Poster

Discovering physical parameters that influence cancer metastasis

Klara Beslmüller¹, Gijsje Koenderink², Erik Danen¹

Contact: 

Aims
During metastasis, cancer cells are empowered to pass a series of physical hurdles to escape their site of origin and disseminate to other organs. Cancer cells can do this even though they encounter physical hurdles during metastasis. How can cancer cells pass those physical hurdles? In this project we will explore which physical parameters of the extracellular matrix (ECM) and which cell-intrinsic parameters influence the behavior of tumor cells and help them to successfully pass key physical hurdles needed for metastasis.

Methods
The amount of invasion as well as collective versus individual cell migration is tested in a 3-dimensional (3D) assay using tumoroids embedded within a collagen containing gel. Using this 3D extracellular matrix (ECM) embedded tumoroid model system we manipulate physical environmental parameters by changing tissue stiffness, using non-enzymatic crosslinking of collagen with Glutaraldehyde.

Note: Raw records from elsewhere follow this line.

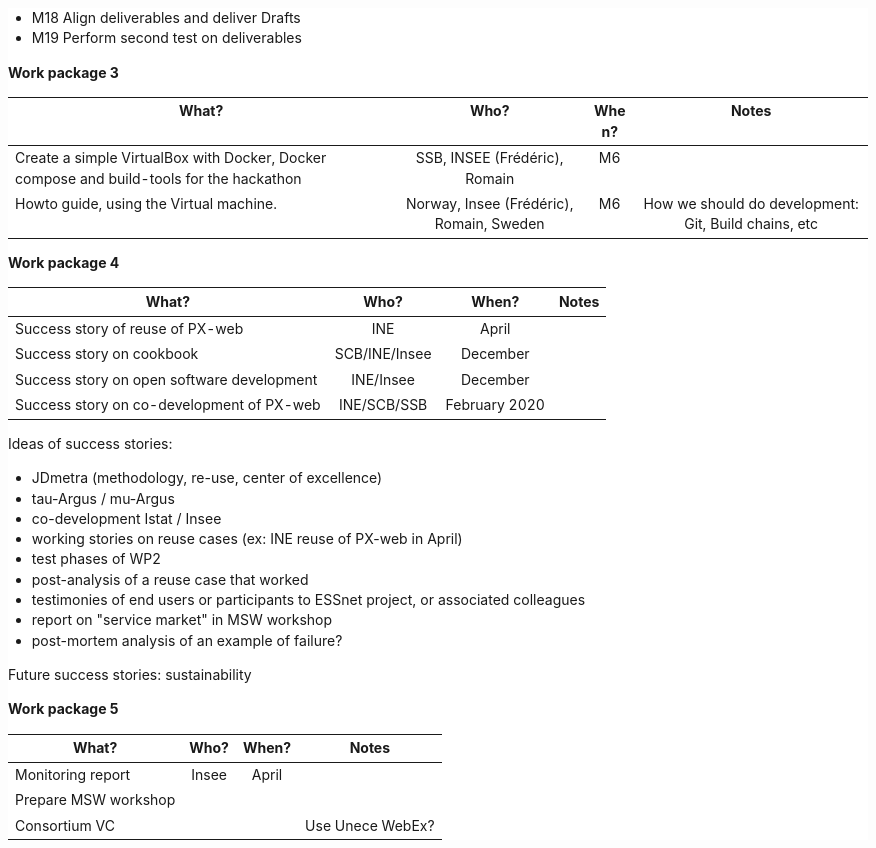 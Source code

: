 * M18 Align deliverables and deliver Drafts
* M19 Perform second test on deliverables 


**Work package 3**

| What? | Who? | When? | Notes |
|---|:-:|:-:|:-:|
|Create a simple VirtualBox with Docker, Docker compose and build-tools for the hackathon | SSB, INSEE (Frédéric), Romain | M6 | |
| Howto guide, using the Virtual machine.  | Norway, Insee (Frédéric), Romain, Sweden | M6 | How we should do development: Git, Build chains, etc |


**Work package 4**

| What? | Who? | When? | Notes |
|---|:-:|:-:|:-:|
| Success story of reuse of PX-web | INE | April |  |
| Success story on cookbook | SCB/INE/Insee | December |  |
| Success story on open software development | INE/Insee | December |  |
| Success story on co-development of PX-web | INE/SCB/SSB | February 2020 |  |

Ideas of success stories:
  - JDmetra (methodology, re-use, center of excellence)
  - tau-Argus / mu-Argus
  - co-development Istat / Insee
  - working stories on reuse cases (ex: INE reuse of PX-web in April)
  - test phases of WP2
  - post-analysis of a reuse case that worked
  - testimonies of end users or participants to ESSnet project, or associated colleagues
  - report on "service market" in MSW workshop
  - post-mortem analysis of an example of failure?


Future success stories: sustainability

**Work package 5**

| What? | Who? | When? | Notes |
|---|:-:|:-:|:-:|
| Monitoring report | Insee | April |  |
| Prepare MSW workshop |  |  |  |
| Consortium VC |  |  | Use Unece WebEx? |
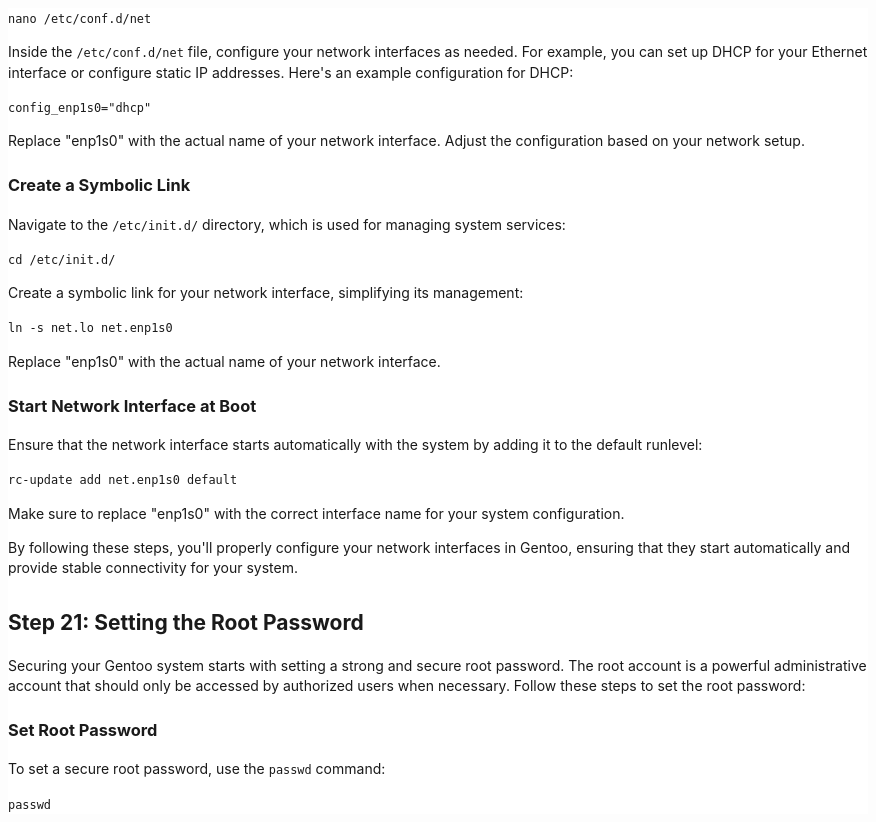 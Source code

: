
 ```shell
nano /etc/conf.d/net
```

Inside the `/etc/conf.d/net` file, configure your network interfaces as needed. For example, you can set up DHCP for your Ethernet interface or configure static IP addresses. Here's an example configuration for DHCP:

```shell
config_enp1s0="dhcp"
```

Replace "enp1s0" with the actual name of your network interface. Adjust the configuration based on your network setup.

### Create a Symbolic Link

Navigate to the `/etc/init.d/` directory, which is used for managing system services:

```shell
cd /etc/init.d/
```

Create a symbolic link for your network interface, simplifying its management:

```shell
ln -s net.lo net.enp1s0
```

Replace "enp1s0" with the actual name of your network interface.

### Start Network Interface at Boot

Ensure that the network interface starts automatically with the system by adding it to the default runlevel:

```shell
rc-update add net.enp1s0 default
```

Make sure to replace "enp1s0" with the correct interface name for your system configuration.

By following these steps, you'll properly configure your network interfaces in Gentoo, ensuring that they start automatically and provide stable connectivity for your system.

## Step 21: Setting the Root Password

Securing your Gentoo system starts with setting a strong and secure root password. The root account is a powerful administrative account that should only be accessed by authorized users when necessary. Follow these steps to set the root password:

### Set Root Password

To set a secure root password, use the `passwd` command:

```shell
passwd
```
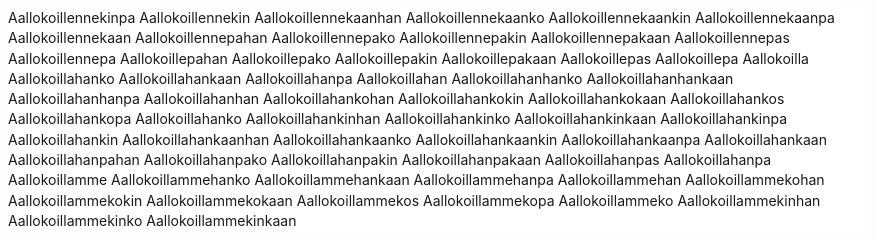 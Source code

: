 Aallokoillennekinpa
Aallokoillennekin
Aallokoillennekaanhan
Aallokoillennekaanko
Aallokoillennekaankin
Aallokoillennekaanpa
Aallokoillennekaan
Aallokoillennepahan
Aallokoillennepako
Aallokoillennepakin
Aallokoillennepakaan
Aallokoillennepas
Aallokoillennepa
Aallokoillepahan
Aallokoillepako
Aallokoillepakin
Aallokoillepakaan
Aallokoillepas
Aallokoillepa
Aallokoilla
Aallokoillahanko
Aallokoillahankaan
Aallokoillahanpa
Aallokoillahan
Aallokoillahanhanko
Aallokoillahanhankaan
Aallokoillahanhanpa
Aallokoillahanhan
Aallokoillahankohan
Aallokoillahankokin
Aallokoillahankokaan
Aallokoillahankos
Aallokoillahankopa
Aallokoillahanko
Aallokoillahankinhan
Aallokoillahankinko
Aallokoillahankinkaan
Aallokoillahankinpa
Aallokoillahankin
Aallokoillahankaanhan
Aallokoillahankaanko
Aallokoillahankaankin
Aallokoillahankaanpa
Aallokoillahankaan
Aallokoillahanpahan
Aallokoillahanpako
Aallokoillahanpakin
Aallokoillahanpakaan
Aallokoillahanpas
Aallokoillahanpa
Aallokoillamme
Aallokoillammehanko
Aallokoillammehankaan
Aallokoillammehanpa
Aallokoillammehan
Aallokoillammekohan
Aallokoillammekokin
Aallokoillammekokaan
Aallokoillammekos
Aallokoillammekopa
Aallokoillammeko
Aallokoillammekinhan
Aallokoillammekinko
Aallokoillammekinkaan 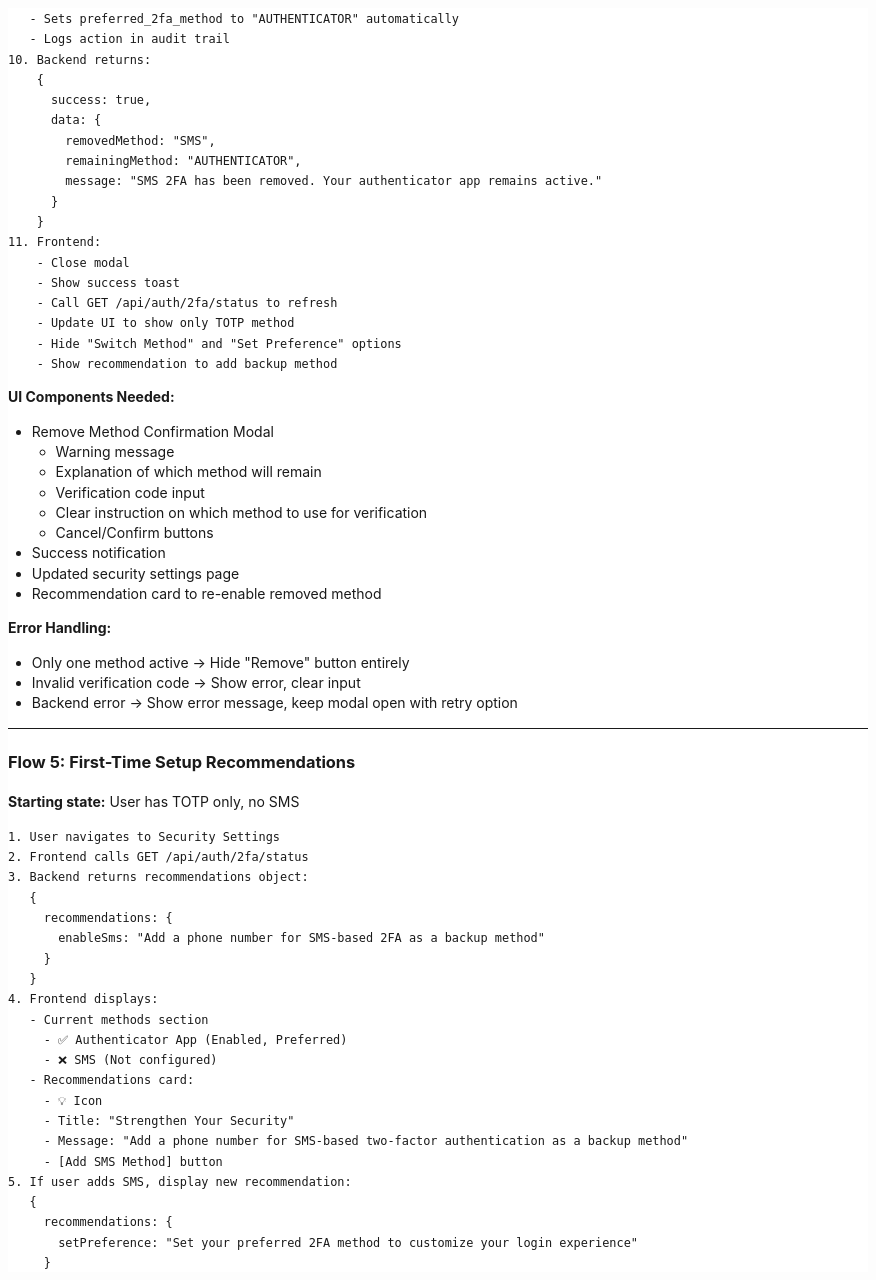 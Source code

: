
 ```
   - Sets preferred_2fa_method to "AUTHENTICATOR" automatically
   - Logs action in audit trail
10. Backend returns:
    {
      success: true,
      data: {
        removedMethod: "SMS",
        remainingMethod: "AUTHENTICATOR",
        message: "SMS 2FA has been removed. Your authenticator app remains active."
      }
    }
11. Frontend:
    - Close modal
    - Show success toast
    - Call GET /api/auth/2fa/status to refresh
    - Update UI to show only TOTP method
    - Hide "Switch Method" and "Set Preference" options
    - Show recommendation to add backup method
```

**UI Components Needed:**
- Remove Method Confirmation Modal
  - Warning message
  - Explanation of which method will remain
  - Verification code input
  - Clear instruction on which method to use for verification
  - Cancel/Confirm buttons
- Success notification
- Updated security settings page
- Recommendation card to re-enable removed method

**Error Handling:**
- Only one method active → Hide "Remove" button entirely
- Invalid verification code → Show error, clear input
- Backend error → Show error message, keep modal open with retry option

---

### Flow 5: First-Time Setup Recommendations

**Starting state:** User has TOTP only, no SMS

```
1. User navigates to Security Settings
2. Frontend calls GET /api/auth/2fa/status
3. Backend returns recommendations object:
   {
     recommendations: {
       enableSms: "Add a phone number for SMS-based 2FA as a backup method"
     }
   }
4. Frontend displays:
   - Current methods section
     - ✅ Authenticator App (Enabled, Preferred)
     - ❌ SMS (Not configured)
   - Recommendations card:
     - 💡 Icon
     - Title: "Strengthen Your Security"
     - Message: "Add a phone number for SMS-based two-factor authentication as a backup method"
     - [Add SMS Method] button
5. If user adds SMS, display new recommendation:
   {
     recommendations: {
       setPreference: "Set your preferred 2FA method to customize your login experience"
     }
```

In order to manipulate cell-intrinsic mechanical parameters, genetically engineered tumor cells varying in cell-matrix adhesion strength (Integrins) and varying in cortical stiffness (DIAPH1 and CFL1) will be created using a conditional CRISPR-Cas9 system.

Results and Conclusion
Spheroid migration images showed that MV3 and Hs578T spheroids that were embedded in a stiff collagen matrix show less invasion into the surrounding matrix compared to spheroids embedded in a soft collagen matrix. Additionally, when increasing the density of the matrix, MV3 cells showed a switch in migration mode to a more ameboid migration in the stiff matrix compared to the soft matrix.
Moreover, we created conditional KO models for integrin-α2 and integrin-β1 subunits of integrin collagen receptors. Itga2-/- and Itgb1-/- Hs578t breast cancer cells show impaired migration into the matrix compared to their wildtype cells. Additionally, different morphology of invading cells was seen in the knockout cells. Itgb1-/- MV3 cells show impaired migration into the matrix compared to their wildtype cells, but Itga2-/- MV3 cells do not show impaired migration.
CFL1-/- and DIAPH-/- Hs578T cells show reduced elastic modulus compared to wildtype cells, as measured with Acoustic Force Spectrometry. CFL1-/- and DIAPH-/- Hs578T spheroids also show reduced invasion into the matrix.